Exercise details - Among the entries, find each line that includes the string "where" and list it.

Provided records -

== Segment start ==

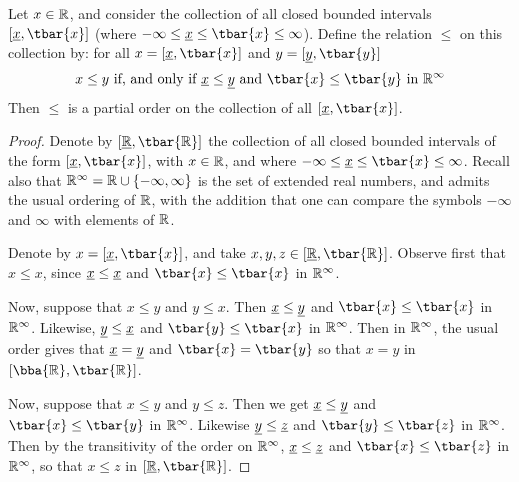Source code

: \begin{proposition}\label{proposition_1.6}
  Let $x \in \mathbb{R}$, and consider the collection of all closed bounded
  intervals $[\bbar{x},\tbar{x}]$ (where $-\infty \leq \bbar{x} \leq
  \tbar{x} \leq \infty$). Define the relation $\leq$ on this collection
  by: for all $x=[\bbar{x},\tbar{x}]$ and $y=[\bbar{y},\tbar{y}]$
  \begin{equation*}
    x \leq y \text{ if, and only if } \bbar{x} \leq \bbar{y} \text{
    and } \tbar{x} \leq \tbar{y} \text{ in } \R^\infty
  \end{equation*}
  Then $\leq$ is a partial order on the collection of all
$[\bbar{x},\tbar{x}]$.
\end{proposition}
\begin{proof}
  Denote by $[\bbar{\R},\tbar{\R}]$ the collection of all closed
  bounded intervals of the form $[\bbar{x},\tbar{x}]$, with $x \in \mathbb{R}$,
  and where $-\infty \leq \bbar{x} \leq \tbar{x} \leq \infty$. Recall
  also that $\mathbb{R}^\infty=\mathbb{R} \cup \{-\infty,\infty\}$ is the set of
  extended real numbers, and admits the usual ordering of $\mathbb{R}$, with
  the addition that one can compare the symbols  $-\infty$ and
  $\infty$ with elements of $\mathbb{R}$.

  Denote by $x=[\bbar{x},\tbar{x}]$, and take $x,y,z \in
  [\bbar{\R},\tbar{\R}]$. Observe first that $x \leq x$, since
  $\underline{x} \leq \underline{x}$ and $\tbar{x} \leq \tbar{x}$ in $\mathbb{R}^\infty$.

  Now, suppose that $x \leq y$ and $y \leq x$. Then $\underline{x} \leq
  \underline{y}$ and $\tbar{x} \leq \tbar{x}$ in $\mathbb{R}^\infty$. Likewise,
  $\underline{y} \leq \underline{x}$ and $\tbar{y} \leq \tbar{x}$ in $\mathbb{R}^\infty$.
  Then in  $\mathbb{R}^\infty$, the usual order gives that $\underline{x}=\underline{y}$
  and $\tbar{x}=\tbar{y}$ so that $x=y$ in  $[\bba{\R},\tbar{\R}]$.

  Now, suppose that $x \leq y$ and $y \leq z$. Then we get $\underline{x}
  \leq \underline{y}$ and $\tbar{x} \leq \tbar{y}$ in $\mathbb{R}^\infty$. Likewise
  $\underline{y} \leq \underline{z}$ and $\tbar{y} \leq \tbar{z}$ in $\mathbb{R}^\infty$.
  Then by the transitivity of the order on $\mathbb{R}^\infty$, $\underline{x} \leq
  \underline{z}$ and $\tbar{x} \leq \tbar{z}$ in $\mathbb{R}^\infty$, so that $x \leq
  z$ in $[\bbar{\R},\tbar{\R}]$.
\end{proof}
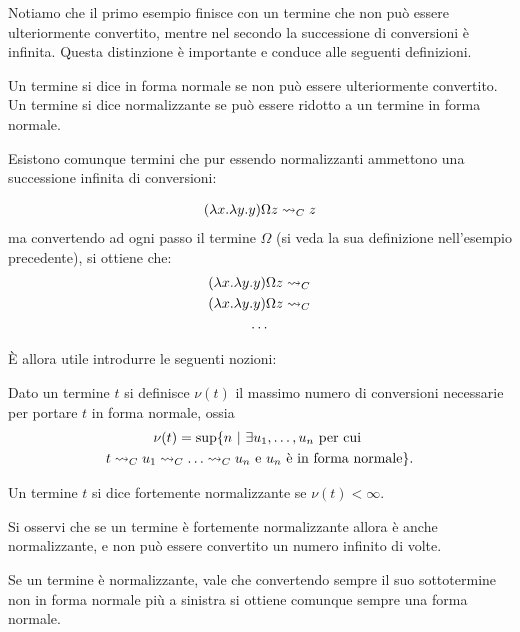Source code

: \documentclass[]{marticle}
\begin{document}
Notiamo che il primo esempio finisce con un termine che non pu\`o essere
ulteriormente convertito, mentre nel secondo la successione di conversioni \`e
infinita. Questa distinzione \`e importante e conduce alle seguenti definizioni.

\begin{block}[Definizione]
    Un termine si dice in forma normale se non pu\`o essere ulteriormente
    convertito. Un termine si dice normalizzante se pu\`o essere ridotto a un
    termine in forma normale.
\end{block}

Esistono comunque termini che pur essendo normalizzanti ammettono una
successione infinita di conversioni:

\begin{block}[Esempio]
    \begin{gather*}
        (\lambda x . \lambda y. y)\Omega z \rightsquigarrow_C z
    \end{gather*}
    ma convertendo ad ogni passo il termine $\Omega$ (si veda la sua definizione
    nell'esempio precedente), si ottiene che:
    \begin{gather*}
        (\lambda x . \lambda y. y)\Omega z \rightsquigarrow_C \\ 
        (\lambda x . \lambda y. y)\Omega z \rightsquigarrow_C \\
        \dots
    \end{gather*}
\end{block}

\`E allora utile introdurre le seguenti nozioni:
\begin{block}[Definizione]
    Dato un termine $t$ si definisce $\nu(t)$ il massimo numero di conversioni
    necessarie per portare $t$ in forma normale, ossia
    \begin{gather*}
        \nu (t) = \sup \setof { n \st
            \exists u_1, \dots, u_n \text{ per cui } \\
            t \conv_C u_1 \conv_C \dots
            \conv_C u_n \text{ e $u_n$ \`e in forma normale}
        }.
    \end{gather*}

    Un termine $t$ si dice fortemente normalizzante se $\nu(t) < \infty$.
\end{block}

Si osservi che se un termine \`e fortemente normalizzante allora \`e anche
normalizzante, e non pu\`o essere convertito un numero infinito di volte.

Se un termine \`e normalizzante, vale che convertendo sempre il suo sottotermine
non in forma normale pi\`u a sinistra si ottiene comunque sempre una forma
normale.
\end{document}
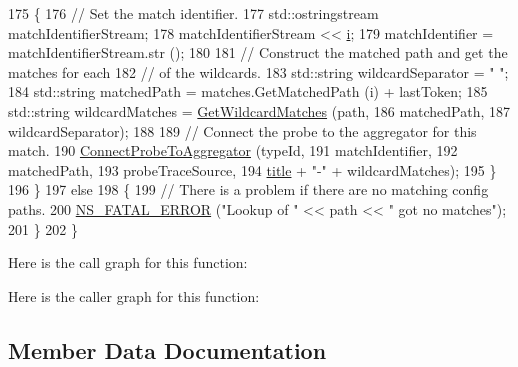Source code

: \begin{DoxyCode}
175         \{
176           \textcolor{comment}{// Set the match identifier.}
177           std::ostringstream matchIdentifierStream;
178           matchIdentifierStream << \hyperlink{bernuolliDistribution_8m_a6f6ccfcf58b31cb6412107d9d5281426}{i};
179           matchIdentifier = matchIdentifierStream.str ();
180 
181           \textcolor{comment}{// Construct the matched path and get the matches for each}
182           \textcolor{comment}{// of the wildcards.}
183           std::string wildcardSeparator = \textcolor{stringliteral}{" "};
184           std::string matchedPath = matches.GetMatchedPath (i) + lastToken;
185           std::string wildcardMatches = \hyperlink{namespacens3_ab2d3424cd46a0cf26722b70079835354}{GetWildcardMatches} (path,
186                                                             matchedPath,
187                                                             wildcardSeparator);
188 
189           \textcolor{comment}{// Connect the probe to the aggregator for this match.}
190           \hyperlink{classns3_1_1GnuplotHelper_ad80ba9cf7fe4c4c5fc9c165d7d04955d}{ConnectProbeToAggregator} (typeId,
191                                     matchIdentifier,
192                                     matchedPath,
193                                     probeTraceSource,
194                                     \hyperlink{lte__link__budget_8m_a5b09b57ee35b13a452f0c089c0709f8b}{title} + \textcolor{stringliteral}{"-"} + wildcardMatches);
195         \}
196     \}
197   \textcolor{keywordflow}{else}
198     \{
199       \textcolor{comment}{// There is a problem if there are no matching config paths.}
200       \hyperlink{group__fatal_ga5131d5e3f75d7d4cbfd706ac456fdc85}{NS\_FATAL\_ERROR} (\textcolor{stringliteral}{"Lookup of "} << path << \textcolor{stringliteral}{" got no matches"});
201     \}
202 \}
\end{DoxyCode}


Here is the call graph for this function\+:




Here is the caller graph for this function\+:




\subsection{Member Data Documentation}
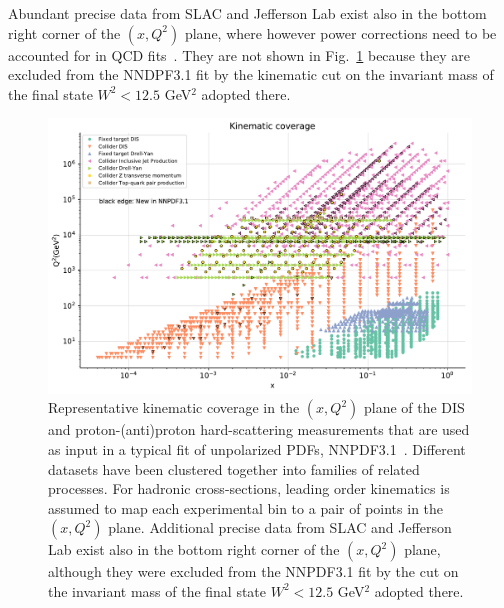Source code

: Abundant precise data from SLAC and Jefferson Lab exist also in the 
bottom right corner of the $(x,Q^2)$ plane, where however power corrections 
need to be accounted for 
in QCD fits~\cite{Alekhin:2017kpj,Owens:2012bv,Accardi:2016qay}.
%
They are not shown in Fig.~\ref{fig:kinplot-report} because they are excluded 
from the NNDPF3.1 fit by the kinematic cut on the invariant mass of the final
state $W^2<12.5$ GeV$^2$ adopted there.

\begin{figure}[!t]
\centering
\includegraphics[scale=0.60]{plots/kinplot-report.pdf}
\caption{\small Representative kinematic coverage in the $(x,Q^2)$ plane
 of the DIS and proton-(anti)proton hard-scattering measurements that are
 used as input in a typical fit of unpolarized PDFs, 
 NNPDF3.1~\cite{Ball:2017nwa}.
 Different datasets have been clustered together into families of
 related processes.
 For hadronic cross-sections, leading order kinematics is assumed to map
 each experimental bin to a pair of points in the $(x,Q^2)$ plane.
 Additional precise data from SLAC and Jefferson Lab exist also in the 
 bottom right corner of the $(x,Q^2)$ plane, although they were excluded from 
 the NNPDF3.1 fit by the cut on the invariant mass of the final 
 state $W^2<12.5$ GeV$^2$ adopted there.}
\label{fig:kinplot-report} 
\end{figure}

== Segment end ==
== Segment start ==

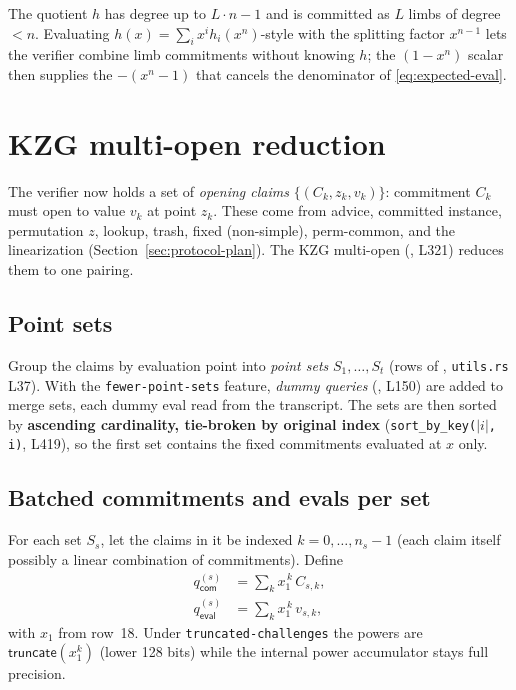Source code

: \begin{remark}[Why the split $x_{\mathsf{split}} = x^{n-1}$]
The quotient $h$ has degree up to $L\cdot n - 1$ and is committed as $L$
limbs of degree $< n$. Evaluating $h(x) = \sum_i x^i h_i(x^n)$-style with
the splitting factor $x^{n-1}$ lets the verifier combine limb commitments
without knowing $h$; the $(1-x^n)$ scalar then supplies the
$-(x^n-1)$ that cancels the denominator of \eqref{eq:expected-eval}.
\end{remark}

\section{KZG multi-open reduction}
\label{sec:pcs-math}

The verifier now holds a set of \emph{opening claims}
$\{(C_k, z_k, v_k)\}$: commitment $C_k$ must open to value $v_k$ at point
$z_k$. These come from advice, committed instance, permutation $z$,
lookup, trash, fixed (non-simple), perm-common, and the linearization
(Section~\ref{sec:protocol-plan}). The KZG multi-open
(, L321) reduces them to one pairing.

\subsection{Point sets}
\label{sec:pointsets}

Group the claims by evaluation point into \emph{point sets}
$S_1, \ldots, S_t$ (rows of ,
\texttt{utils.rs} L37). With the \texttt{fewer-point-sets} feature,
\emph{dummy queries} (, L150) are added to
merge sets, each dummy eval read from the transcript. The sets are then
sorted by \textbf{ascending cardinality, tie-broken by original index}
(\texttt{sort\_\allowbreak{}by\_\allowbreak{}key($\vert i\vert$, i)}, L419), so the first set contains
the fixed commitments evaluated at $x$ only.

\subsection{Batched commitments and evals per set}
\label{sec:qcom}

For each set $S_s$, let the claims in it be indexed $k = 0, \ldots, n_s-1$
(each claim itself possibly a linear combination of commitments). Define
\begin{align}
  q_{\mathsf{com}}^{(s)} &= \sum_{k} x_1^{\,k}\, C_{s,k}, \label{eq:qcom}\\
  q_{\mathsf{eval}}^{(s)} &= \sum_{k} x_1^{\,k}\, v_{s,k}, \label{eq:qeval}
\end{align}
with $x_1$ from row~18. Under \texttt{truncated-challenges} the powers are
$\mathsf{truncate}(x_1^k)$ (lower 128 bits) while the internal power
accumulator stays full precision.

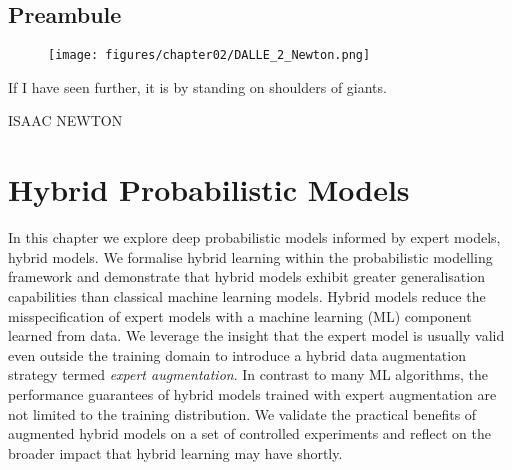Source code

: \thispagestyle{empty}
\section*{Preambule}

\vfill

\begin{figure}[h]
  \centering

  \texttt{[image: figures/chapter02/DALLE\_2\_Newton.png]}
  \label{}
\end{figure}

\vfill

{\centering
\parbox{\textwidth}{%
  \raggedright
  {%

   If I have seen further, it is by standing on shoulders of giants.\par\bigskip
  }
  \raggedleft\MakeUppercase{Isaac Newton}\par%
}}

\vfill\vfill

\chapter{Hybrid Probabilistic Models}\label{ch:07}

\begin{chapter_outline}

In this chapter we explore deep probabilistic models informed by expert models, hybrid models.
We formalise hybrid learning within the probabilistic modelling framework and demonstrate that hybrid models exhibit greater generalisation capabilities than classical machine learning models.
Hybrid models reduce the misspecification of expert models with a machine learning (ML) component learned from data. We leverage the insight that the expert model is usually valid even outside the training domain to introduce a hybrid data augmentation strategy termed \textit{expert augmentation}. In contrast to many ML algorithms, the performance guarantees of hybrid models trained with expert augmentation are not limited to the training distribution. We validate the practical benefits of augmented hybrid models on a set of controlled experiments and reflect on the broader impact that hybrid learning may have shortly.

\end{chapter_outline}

== Segment end ==

Answer -
  intervals $[\bbar{x},\tbar{x}]$ (where $-\infty \leq \bbar{x} \leq
  and where $-\infty \leq \bbar{x} \leq \tbar{x} \leq \infty$. Recall
bottom right corner of the $(x,Q^2)$ plane, where however power corrections 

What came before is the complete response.